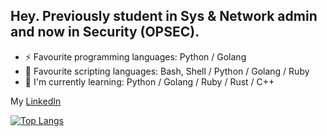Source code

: <!--
**DeedWark/DeedWark** is a ✨ _special_ ✨ repository because its `README.md` (this file) appears on your GitHub profile.

- 🔭 I’m currently working on ...
- 🌱 I’m currently learning ...
- 👯 I’m looking to collaborate on ...
- 🤔 I’m looking for help with ...
- 💬 Ask me about ...
- 📫 How to reach me: ...
- 😄 Pronouns: ...
- ⚡ Fun fact: ...
-->

## Hey. Previously student in Sys & Network admin and now in Security (OPSEC).

- ⚡ Favourite programming languages: Python / Golang
- 🔭 Favourite scripting languages: Bash, Shell / Python / Golang / Ruby
- 🌱 I'm currently learning: Python / Golang / Ruby / Rust / C++

My [LinkedIn](https://www.linkedin.com/in/kenji-duriez-9b93bb141) 

[![Top Langs](https://github-readme-stats.vercel.app/api/top-langs/?username=DeedWark&theme=blue-green)](https://github.com/anuraghazra/github-readme-stats)
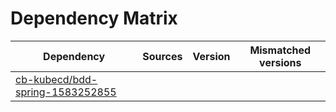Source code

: # Dependency Matrix

Dependency | Sources | Version | Mismatched versions
---------- | ------- | ------- | -------------------
[cb-kubecd/bdd-spring-1583252855](https://github.com/cb-kubecd/bdd-spring-1583252855.git) |  | []() | 
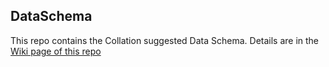 ## DataSchema

This repo contains the Collation suggested Data Schema. Details are in the [Wiki page of this repo](https://github.com/collation-ai/DataSchema/wiki)
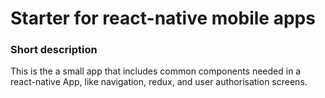 # Starter for react-native mobile apps

### Short description
This is the a small app that includes common components needed in a react-native App, like
navigation, redux, and user authorisation screens.
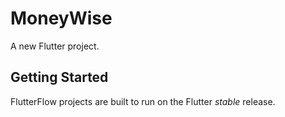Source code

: # MoneyWise

A new Flutter project.

## Getting Started

FlutterFlow projects are built to run on the Flutter _stable_ release.

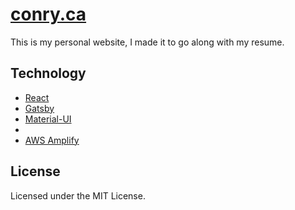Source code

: # [conry.ca](https://conry.ca)

This is my personal website, I made it to go along with my resume.

## Technology

- [React](https://github.com/facebook/react)
- [Gatsby]()
- [Material-UI]()
- []()
- [AWS Amplify](https://aws.amazon.com/amplify/)

## License

Licensed under the MIT License.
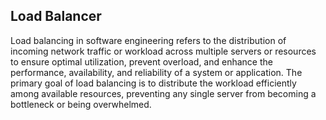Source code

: Load Balancer
-----------------------------------------------------
Load balancing in software engineering refers to the distribution of incoming network traffic or workload across multiple servers or resources to ensure optimal utilization, prevent overload, and enhance the performance, availability, and reliability of a system or application. The primary goal of load balancing is to distribute the workload efficiently among available resources, preventing any single server from becoming a bottleneck or being overwhelmed.
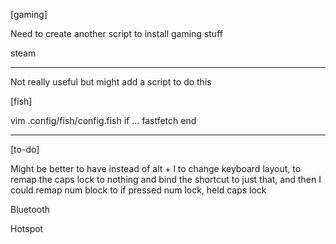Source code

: [gaming]

Need to create another script to install gaming stuff

steam

---

Not really useful but might add a script to do this

[fish]

vim .config/fish/config.fish
if ...
	fastfetch
end

---

[to-do]

Might be better to have instead of alt + l to change keyboard layout, to remap the caps lock to nothing and bind the shortcut to just that,
and then I could remap num block to if pressed num lock, held caps lock

Bluetooth

Hotspot

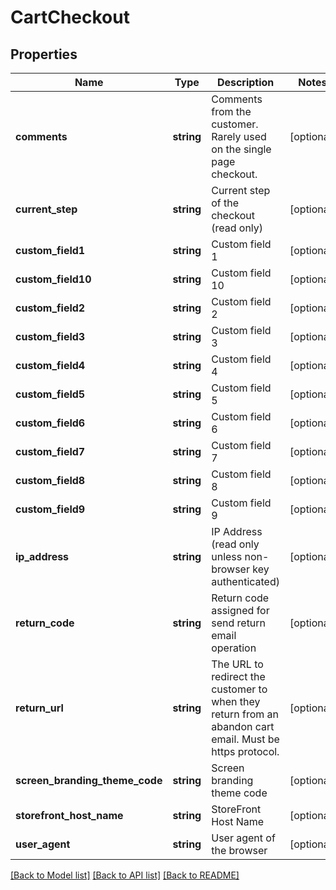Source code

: # CartCheckout

## Properties
Name | Type | Description | Notes
------------ | ------------- | ------------- | -------------
**comments** | **string** | Comments from the customer.  Rarely used on the single page checkout. | [optional] 
**current_step** | **string** | Current step of the checkout (read only) | [optional] 
**custom_field1** | **string** | Custom field 1 | [optional] 
**custom_field10** | **string** | Custom field 10 | [optional] 
**custom_field2** | **string** | Custom field 2 | [optional] 
**custom_field3** | **string** | Custom field 3 | [optional] 
**custom_field4** | **string** | Custom field 4 | [optional] 
**custom_field5** | **string** | Custom field 5 | [optional] 
**custom_field6** | **string** | Custom field 6 | [optional] 
**custom_field7** | **string** | Custom field 7 | [optional] 
**custom_field8** | **string** | Custom field 8 | [optional] 
**custom_field9** | **string** | Custom field 9 | [optional] 
**ip_address** | **string** | IP Address (read only unless non-browser key authenticated) | [optional] 
**return_code** | **string** | Return code assigned for send return email operation | [optional] 
**return_url** | **string** | The URL to redirect the customer to when they return from an abandon cart email.  Must be https protocol. | [optional] 
**screen_branding_theme_code** | **string** | Screen branding theme code | [optional] 
**storefront_host_name** | **string** | StoreFront Host Name | [optional] 
**user_agent** | **string** | User agent of the browser | [optional] 

[[Back to Model list]](../README.md#documentation-for-models) [[Back to API list]](../README.md#documentation-for-api-endpoints) [[Back to README]](../README.md)


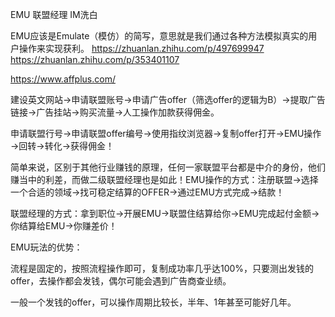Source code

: EMU 联盟经理 IM洗白

EMU应该是Emulate（模仿）的简写，意思就是我们通过各种方法模拟真实的用户操作来实现获利。
https://zhuanlan.zhihu.com/p/497699947
https://zhuanlan.zhihu.com/p/353401107

https://www.affplus.com/

建设英文网站→申请联盟账号→申请广告offer（筛选offer的逻辑为B）→提取广告链接→广告挂站→购买流量→人工操作加款获得佣金。

申请联盟行号→申请联盟offer编号→使用指纹浏览器→复制offer打开→EMU操作→回转→转化→获得佣金！

简单来说，区别于其他行业赚钱的原理，任何一家联盟平台都是中介的身份，他们赚当中的利差，而做二级联盟经理也是如此！EMU操作的方式：注册联盟→选择一个合适的领域→找可稳定结算的OFFER→通过EMU方式完成→结款！

联盟经理的方式：拿到职位→开展EMU→联盟住结算给你→EMU完成起付金额→你结算给EMU→你赚差价！

EMU玩法的优势：

流程是固定的，按照流程操作即可，复制成功率几乎达100%，只要测出发钱的offer，去操作都会发钱，偶尔可能会遇到广告商查业绩。

一般一个发钱的offer，可以操作周期比较长，半年、1年甚至可能好几年。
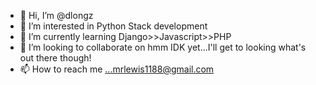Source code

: - 👋 Hi, I’m @dlongz
- 👀 I’m interested in Python Stack development
- 🌱 I’m currently learning Django>>Javascript>>PHP
- 💞️ I’m looking to collaborate on hmm IDK yet...I'll get to looking what's out there though!
- 📫 How to reach me ...mrlewis1188@gmail.com

<!---
dlongz/dlongz is a ✨ special ✨ repository because its `README.md` (this file) appears on your GitHub profile.
You can click the Preview link to take a look at your changes.
--->
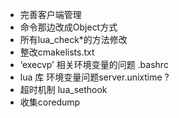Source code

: 
* 完善客户端管理
* 命令那边改成Object方式
* 所有lua_check*的方法修改
* 整改cmakelists.txt
* ‘execvp’ 相关环境变量的问题 .bashrc
* lua 库 环境变量问题server.unixtime ?
* 超时机制 
    lua_sethook
* 收集coredump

— AIM OF THE TASK —
Extract word for word every line from the line that contains "申请联盟行号→申请联盟off" to the final line of the data, both included, and nothing else; skip the pictures.

— SOLVED PROBLEM —
申请联盟行号→申请联盟offer编号→使用指纹浏览器→复制offer打开→EMU操作→回转→转化→获得佣金！

简单来说，区别于其他行业赚钱的原理，任何一家联盟平台都是中介的身份，他们赚当中的利差，而做二级联盟经理也是如此！EMU操作的方式：注册联盟→选择一个合适的领域→找可稳定结算的OFFER→通过EMU方式完成→结款！

联盟经理的方式：拿到职位→开展EMU→联盟住结算给你→EMU完成起付金额→你结算给EMU→你赚差价！

EMU玩法的优势：

流程是固定的，按照流程操作即可，复制成功率几乎达100%，只要测出发钱的offer，去操作都会发钱，偶尔可能会遇到广告商查业绩。

一般一个发钱的offer，可以操作周期比较长，半年、1年甚至可能好几年。
Source code

: - 👋 Hi, I’m @dlongz
- 👀 I’m interested in Python Stack development
- 🌱 I’m currently learning Django>>Javascript>>PHP
- 💞️ I’m looking to collaborate on hmm IDK yet...I'll get to looking what's out there though!
- 📫 How to reach me ...mrlewis1188@gmail.com

<!---
dlongz/dlongz is a ✨ special ✨ repository because its `README.md` (this file) appears on your GitHub profile.
You can click the Preview link to take a look at your changes.
--->
Source code

: 
* 完善客户端管理
* 命令那边改成Object方式
* 所有lua_check*的方法修改
* 整改cmakelists.txt
* ‘execvp’ 相关环境变量的问题 .bashrc
* lua 库 环境变量问题server.unixtime ?
* 超时机制 
    lua_sethook
* 收集coredump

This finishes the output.